## EXERCISE DESCRIPTION:
Scan the records for the string "article" and copy every line that holds it.

## RECORD SET:
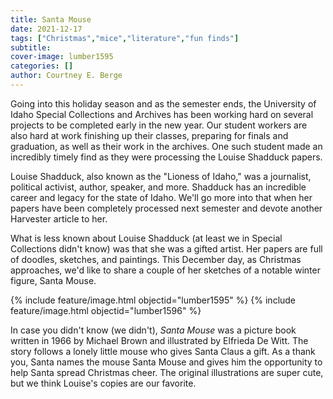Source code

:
 ```yaml
---
title: Santa Mouse
date: 2021-12-17 
tags: ["Christmas","mice","literature","fun finds"]
subtitle: 
cover-image: lumber1595
categories: []
author: Courtney E. Berge
---
```


Going into this holiday season and as the semester ends, the University of Idaho Special Collections and Archives has been working hard on several projects to be completed early in the new year. Our student workers are also hard at work finishing up their classes, preparing for finals and graduation, as well as their work in the archives. One such student made an incredibly timely find as they were processing the Louise Shadduck papers. 

Louise Shadduck, also known as the "Lioness of Idaho," was a journalist, political activist, author, speaker, and more. Shadduck has an incredible career and legacy for the state of Idaho. We'll go more into that when her papers have been completely processed next semester and devote another Harvester article to her. 

What is less known about Louise Shadduck (at least we in Special Collections didn't know) was that she was a gifted artist. Her papers are full of doodles, sketches, and paintings. This December day, as Christmas approaches, we'd like to share a couple of her sketches of a notable winter figure, Santa Mouse. 

{% include feature/image.html objectid="lumber1595" %}
{% include feature/image.html objectid="lumber1596" %}

In case you didn't know (we didn't), *Santa Mouse* was a picture book written in 1966 by Michael Brown and illustrated by Elfrieda De Witt. The story follows a lonely little mouse who gives Santa Claus a gift. As a thank you, Santa names the mouse Santa Mouse and gives him the opportunity to help Santa spread Christmas cheer. The original illustrations are super cute, but we think Louise's copies are our favorite. 

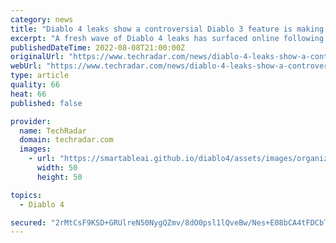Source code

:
 ```yaml
---
category: news
title: "Diablo 4 leaks show a controversial Diablo 3 feature is making a comeback"
excerpt: "A fresh wave of Diablo 4 leaks has surfaced online following a private playtest, suggesting a controversial feature from its predecessor is making a return. A Smart Loot system was first introduced in ..."
publishedDateTime: 2022-08-08T21:00:00Z
originalUrl: "https://www.techradar.com/news/diablo-4-leaks-show-a-controversial-diablo-3-feature-is-making-a-comeback"
webUrl: "https://www.techradar.com/news/diablo-4-leaks-show-a-controversial-diablo-3-feature-is-making-a-comeback"
type: article
quality: 66
heat: 66
published: false

provider:
  name: TechRadar
  domain: techradar.com
  images:
    - url: "https://smartableai.github.io/diablo4/assets/images/organizations/techradar.com-50x50.jpg"
      width: 50
      height: 50

topics:
  - Diablo 4

secured: "2rMtCsF9KSD+GRUlreN50NygQZmv/8dO0psl1lQveBw/Nes+E08bCA4tFDCbTlnUKVcFij0B4ViZbviYuUcH89ogbfs9xRhj9pRdgomTBqKfXxKPDS8eZjXyHZxHquZs1EubGKE3af+A/wCzcFMh5xEfTSsW187AtcRKrZC5gDqSdhX/b10wOqe6N2thGR2dycB1SxkxGCJGPDZISnMdz3ITu2PLaCFJ+dD29kIuzDJLV0oeq923jMar/7LowNd2e1cyPoT5FwT+y2Ps049R1xkjYk2AHheuhhNKFIqVfKPJERLOYURpenVtljQkHYF8Xz4OI2R6vGkNAGo2UaWeL1pswUhMz9vr8lW1X187bUc=;UiXAUoRoRdUEFCeteXnSQw=="
---
```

## EXPECTED ANSWER:
Louise Shadduck, also known as the "Lioness of Idaho," was a journalist, political activist, author, speaker, and more. Shadduck has an incredible career and legacy for the state of Idaho. We'll go more into that when her papers have been completely processed next semester and devote another Harvester article to her. 
type: article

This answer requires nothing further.